HOW TO COMPLETE THIS TASK. Show all the lines in the data below that include the word "also".

TASK DATA.

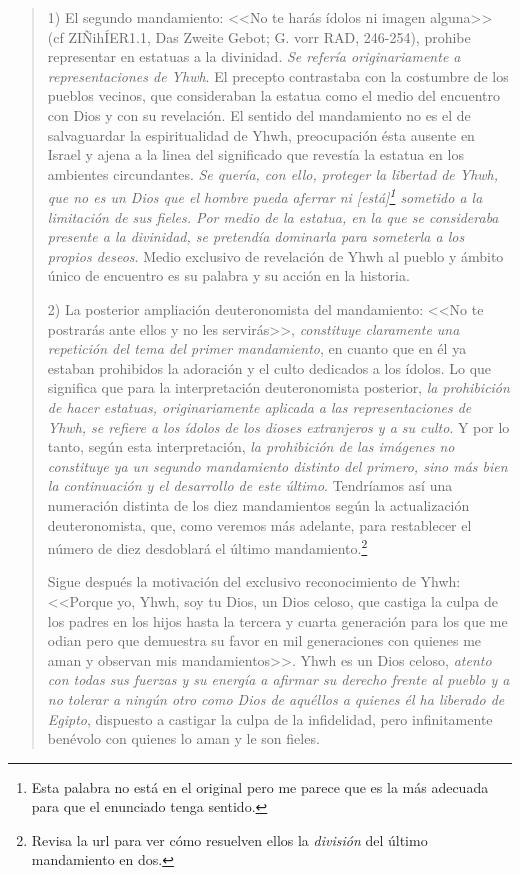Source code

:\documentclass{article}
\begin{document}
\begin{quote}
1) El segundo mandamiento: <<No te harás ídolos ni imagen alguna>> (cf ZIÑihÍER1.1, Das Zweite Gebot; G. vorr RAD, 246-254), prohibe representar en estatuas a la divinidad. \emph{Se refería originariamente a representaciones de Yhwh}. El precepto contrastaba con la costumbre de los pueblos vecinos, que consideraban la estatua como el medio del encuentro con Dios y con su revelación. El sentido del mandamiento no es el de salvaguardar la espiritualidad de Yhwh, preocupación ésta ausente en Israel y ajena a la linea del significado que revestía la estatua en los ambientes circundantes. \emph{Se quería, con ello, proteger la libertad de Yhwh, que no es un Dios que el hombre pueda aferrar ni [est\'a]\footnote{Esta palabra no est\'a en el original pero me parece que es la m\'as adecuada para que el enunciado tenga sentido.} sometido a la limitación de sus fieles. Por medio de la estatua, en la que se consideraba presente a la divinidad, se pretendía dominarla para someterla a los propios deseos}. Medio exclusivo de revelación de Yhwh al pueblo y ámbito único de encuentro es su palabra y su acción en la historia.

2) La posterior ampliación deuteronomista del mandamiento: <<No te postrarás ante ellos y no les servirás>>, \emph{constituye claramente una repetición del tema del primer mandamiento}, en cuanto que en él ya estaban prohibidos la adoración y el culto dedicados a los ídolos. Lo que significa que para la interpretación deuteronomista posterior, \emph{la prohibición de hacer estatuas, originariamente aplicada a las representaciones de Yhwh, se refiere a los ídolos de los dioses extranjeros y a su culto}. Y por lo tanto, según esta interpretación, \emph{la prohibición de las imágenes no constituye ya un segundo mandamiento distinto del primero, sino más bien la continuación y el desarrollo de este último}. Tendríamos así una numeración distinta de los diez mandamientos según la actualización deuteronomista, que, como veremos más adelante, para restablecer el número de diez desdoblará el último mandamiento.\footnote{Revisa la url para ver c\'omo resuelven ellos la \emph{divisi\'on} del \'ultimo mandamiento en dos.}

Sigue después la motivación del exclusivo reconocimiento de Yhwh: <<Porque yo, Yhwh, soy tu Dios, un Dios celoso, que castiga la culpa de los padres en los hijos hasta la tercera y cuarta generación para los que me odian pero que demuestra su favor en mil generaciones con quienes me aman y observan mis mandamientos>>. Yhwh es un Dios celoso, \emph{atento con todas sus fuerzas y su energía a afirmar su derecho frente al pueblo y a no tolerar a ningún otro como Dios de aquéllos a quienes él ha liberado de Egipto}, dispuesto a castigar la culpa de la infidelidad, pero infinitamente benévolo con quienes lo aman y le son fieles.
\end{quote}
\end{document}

--

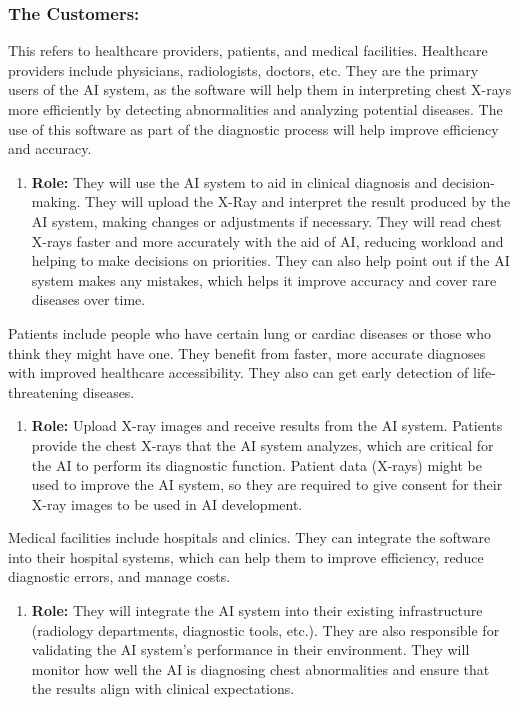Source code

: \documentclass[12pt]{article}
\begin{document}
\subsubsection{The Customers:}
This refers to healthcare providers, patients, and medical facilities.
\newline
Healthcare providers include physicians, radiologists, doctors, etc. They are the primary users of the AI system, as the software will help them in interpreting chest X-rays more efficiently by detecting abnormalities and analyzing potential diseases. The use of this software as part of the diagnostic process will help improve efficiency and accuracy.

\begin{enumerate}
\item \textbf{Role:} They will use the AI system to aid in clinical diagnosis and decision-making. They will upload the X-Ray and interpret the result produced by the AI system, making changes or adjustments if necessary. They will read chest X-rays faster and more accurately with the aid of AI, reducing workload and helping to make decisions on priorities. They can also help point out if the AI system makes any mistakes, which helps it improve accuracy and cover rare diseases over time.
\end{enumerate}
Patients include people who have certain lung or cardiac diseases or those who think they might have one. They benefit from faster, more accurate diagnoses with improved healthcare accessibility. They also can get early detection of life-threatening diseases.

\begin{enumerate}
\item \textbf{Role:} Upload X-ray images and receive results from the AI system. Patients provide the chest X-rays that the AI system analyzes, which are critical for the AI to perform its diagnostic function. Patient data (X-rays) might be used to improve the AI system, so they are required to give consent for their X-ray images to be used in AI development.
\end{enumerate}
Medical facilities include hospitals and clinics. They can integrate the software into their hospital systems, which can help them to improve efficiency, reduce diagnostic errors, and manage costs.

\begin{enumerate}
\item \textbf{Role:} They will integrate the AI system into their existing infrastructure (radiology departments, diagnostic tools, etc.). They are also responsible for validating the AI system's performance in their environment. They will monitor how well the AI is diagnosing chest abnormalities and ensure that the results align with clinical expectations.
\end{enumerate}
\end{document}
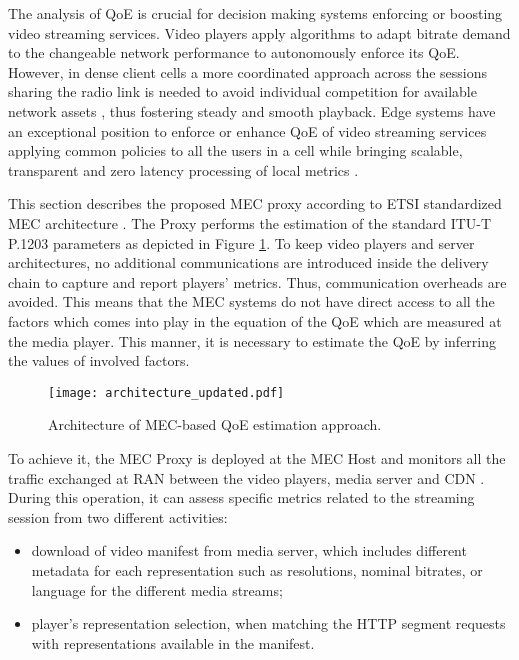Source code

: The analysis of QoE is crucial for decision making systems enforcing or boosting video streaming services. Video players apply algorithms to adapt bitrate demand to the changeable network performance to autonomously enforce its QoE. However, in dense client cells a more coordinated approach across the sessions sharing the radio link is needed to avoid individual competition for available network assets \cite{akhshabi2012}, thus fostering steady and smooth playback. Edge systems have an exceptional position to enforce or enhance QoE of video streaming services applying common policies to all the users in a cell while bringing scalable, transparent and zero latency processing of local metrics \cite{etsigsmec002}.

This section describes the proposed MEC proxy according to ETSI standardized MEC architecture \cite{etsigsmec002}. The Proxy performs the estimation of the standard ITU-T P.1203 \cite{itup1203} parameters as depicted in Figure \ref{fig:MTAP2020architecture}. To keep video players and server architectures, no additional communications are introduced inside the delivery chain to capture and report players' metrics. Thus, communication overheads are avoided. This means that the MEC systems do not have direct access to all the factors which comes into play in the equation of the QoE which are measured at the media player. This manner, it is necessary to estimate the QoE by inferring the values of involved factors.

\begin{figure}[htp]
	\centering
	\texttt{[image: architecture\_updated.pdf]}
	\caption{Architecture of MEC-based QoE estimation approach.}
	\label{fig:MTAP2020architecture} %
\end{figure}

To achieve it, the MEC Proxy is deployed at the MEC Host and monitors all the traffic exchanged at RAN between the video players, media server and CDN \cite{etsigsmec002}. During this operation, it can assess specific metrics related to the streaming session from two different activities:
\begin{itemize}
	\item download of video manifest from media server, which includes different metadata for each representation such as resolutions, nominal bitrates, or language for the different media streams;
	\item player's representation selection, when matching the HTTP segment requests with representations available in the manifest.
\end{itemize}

RESPONSE TO THE EXERCISE.
\item \textbf{Role:} They will use the AI system to aid in clinical diagnosis and decision-making. They will upload the X-Ray and interpret the result produced by the AI system, making changes or adjustments if necessary. They will read chest X-rays faster and more accurately with the aid of AI, reducing workload and helping to make decisions on priorities. They can also help point out if the AI system makes any mistakes, which helps it improve accuracy and cover rare diseases over time.
Patients include people who have certain lung or cardiac diseases or those who think they might have one. They benefit from faster, more accurate diagnoses with improved healthcare accessibility. They also can get early detection of life-threatening diseases.
\item \textbf{Role:} They will integrate the AI system into their existing infrastructure (radiology departments, diagnostic tools, etc.). They are also responsible for validating the AI system's performance in their environment. They will monitor how well the AI is diagnosing chest abnormalities and ensure that the results align with clinical expectations.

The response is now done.